Iran’s nuke deal: Don’t expect any last-minute game changers
U.S. Secretary of State John Kerry clinched a deal in Kabul and then headed towards Vienna for another important deal
United States Secretary of State John Kerry clinched a deal in Kabul and then headed towards Vienna for another important deal. This time, however, the deal is not between two rival politicians as it was in Afghanistan.
Kerry arrived in Vienna on Sunday to see if he can also clinch the deal between seven countries: the P5+1 (five permanent members of the U.N. Security Council plus Germany) - who are negotiating with Iran as the interim agreement between them over Iran’s nuclear file expires on July 20.
“Obviously we have some very significant gaps still, so we need to see if we can make some progress,” Kerry said to the press ahead of meetings on Sunday in Vienna. In spite of the high possibilities of reaching the deal before the deadline approaching the parties, Iran and the U.S. are preparing the public for the probability of failure.

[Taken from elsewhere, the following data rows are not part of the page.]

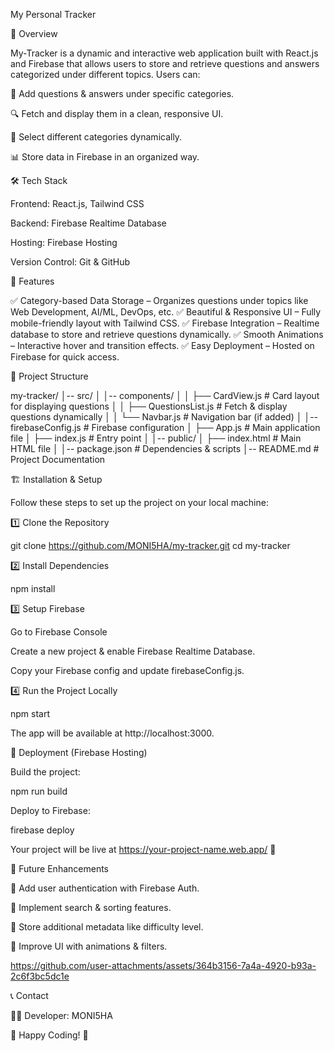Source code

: My  Personal Tracker

🚀 Overview

My-Tracker is a dynamic and interactive web application built with React.js and Firebase that allows users to store and retrieve questions and answers categorized under different topics. Users can:

📌 Add questions & answers under specific categories.

🔍 Fetch and display them in a clean, responsive UI.

🎨 Select different categories dynamically.

📊 Store data in Firebase in an organized way.

🛠️ Tech Stack

Frontend: React.js, Tailwind CSS

Backend: Firebase Realtime Database

Hosting: Firebase Hosting

Version Control: Git & GitHub

🌟 Features

✅ Category-based Data Storage – Organizes questions under topics like Web Development, AI/ML, DevOps, etc.
✅ Beautiful & Responsive UI – Fully mobile-friendly layout with Tailwind CSS.
✅ Firebase Integration – Realtime database to store and retrieve questions dynamically.
✅ Smooth Animations – Interactive hover and transition effects.
✅ Easy Deployment – Hosted on Firebase for quick access.

📂 Project Structure

my-tracker/
│-- src/
│   │-- components/
│   │   ├── CardView.js  # Card layout for displaying questions
│   │   ├── QuestionsList.js  # Fetch & display questions dynamically
│   │   └── Navbar.js  # Navigation bar (if added)
│   │-- firebaseConfig.js  # Firebase configuration
│   ├── App.js  # Main application file
│   ├── index.js  # Entry point
│
│-- public/
│   ├── index.html  # Main HTML file
│
│-- package.json  # Dependencies & scripts
│-- README.md  # Project Documentation

🏗️ Installation & Setup

Follow these steps to set up the project on your local machine:

1️⃣ Clone the Repository

git clone https://github.com/MONI5HA/my-tracker.git
cd my-tracker

2️⃣ Install Dependencies

npm install

3️⃣ Setup Firebase

Go to Firebase Console

Create a new project & enable Firebase Realtime Database.

Copy your Firebase config and update firebaseConfig.js.

4️⃣ Run the Project Locally

npm start

The app will be available at http://localhost:3000.

🚀 Deployment (Firebase Hosting)

Build the project:

npm run build

Deploy to Firebase:

firebase deploy

Your project will be live at https://your-project-name.web.app/ 🎉

🎯 Future Enhancements

🔹 Add user authentication with Firebase Auth.

🔹 Implement search & sorting features.

🔹 Store additional metadata like difficulty level.

🔹 Improve UI with animations & filters.


https://github.com/user-attachments/assets/364b3156-7a4a-4920-b93a-2c6f3bc5dc1e



📞 Contact

👩‍💻 Developer: MONI5HA

🚀 Happy Coding! 🎉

Iran and the U.S. both like to keep expectations low in case the talks break downCamelia Entekhabi-Fard
Iran’s Deputy Foreign Minister Abbas Araqchi - Iran’s second man in the negotiation team - made similar statements. He was quoted by al-Alam television as saying that “disputes over all major and important issues still remain. We have not been able to narrow the gaps on major issues and it is not clear whether we can do it.”
While the atmosphere is positive in Vienna, as the potential of reaching the comprehensive deal rises with Kerry’s arrival, still Iran and the U.S. both like to keep the expectations low in case the talks break down. But, if the negotiations fail and the parties don’t extend the interim deal for another six months, what could the consequences be?

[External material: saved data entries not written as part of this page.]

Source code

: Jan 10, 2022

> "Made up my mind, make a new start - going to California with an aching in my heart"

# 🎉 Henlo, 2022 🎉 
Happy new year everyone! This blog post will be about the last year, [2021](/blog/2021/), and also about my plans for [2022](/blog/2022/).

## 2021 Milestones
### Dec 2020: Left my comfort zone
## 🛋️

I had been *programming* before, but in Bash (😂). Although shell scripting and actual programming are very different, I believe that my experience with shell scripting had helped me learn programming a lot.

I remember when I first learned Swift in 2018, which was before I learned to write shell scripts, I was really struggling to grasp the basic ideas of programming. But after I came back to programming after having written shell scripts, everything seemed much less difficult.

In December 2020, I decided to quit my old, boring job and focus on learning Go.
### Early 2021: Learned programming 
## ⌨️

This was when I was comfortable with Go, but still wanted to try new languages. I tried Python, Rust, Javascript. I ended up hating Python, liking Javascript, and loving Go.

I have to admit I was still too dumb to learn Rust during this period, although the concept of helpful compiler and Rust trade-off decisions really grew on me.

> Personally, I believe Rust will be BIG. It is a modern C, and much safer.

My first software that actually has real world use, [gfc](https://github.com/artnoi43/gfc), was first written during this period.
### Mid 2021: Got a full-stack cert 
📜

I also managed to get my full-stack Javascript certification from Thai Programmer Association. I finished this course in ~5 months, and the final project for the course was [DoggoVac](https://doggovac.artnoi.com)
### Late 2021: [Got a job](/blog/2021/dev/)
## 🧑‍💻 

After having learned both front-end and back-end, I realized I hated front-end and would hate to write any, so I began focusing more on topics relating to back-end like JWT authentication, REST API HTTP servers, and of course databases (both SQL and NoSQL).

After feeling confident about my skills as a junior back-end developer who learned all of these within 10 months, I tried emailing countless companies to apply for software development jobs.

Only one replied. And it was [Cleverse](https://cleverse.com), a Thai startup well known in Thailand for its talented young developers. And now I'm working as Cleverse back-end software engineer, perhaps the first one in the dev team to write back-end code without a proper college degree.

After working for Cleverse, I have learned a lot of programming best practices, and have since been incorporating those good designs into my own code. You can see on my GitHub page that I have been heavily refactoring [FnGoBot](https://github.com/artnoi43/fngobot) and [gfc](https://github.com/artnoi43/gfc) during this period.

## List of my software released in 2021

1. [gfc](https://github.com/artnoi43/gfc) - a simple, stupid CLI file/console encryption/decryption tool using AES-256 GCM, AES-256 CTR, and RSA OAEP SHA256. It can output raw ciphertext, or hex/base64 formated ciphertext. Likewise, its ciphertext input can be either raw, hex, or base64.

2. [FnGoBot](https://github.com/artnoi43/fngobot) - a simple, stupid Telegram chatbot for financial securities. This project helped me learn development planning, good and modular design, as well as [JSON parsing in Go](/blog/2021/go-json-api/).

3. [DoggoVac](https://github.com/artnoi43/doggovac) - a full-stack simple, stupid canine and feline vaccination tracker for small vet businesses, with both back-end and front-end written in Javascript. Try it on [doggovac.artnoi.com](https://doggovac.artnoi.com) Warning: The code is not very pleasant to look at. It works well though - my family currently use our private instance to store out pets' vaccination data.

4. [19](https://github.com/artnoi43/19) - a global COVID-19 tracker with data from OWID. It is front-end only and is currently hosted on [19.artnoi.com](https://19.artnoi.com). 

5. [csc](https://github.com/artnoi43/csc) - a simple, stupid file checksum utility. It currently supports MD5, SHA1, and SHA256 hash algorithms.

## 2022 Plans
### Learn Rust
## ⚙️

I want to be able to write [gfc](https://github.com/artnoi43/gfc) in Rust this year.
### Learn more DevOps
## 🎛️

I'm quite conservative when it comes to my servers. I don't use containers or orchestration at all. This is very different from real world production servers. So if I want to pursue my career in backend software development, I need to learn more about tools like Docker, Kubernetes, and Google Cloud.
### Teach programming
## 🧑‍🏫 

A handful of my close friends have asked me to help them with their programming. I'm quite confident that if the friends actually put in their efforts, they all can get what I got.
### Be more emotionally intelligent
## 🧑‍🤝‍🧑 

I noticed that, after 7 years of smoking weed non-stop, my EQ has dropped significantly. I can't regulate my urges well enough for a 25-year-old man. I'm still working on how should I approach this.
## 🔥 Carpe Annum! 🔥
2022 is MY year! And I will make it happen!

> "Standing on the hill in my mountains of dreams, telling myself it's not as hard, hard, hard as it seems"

The consequences of Iran not having a deal will be dire economically, but does it mean that Iran will turn into the next North Korea by walking away from the negotiations table?
Iran has demonstrated, particularly since Hassan Rowhani’s election, that it has the political will to re-enter into serious negotiations with the international community on its nuclear program. With all the noise Iran made during all these years and two sets of broken down talks in 2003 and 2005, it has long touted that its nuclear program is for peaceful purposes. Whether or not it’s true, it shows that Iran cares about its appearance on the world stage. North Korea, on the other hand, has long touted that its program will be for military purposes.
North Korea does not seem to care about the international repercussions and affirming their desire, but for Iran the scenario is totally different and this shows, actually, Iran cares a lot.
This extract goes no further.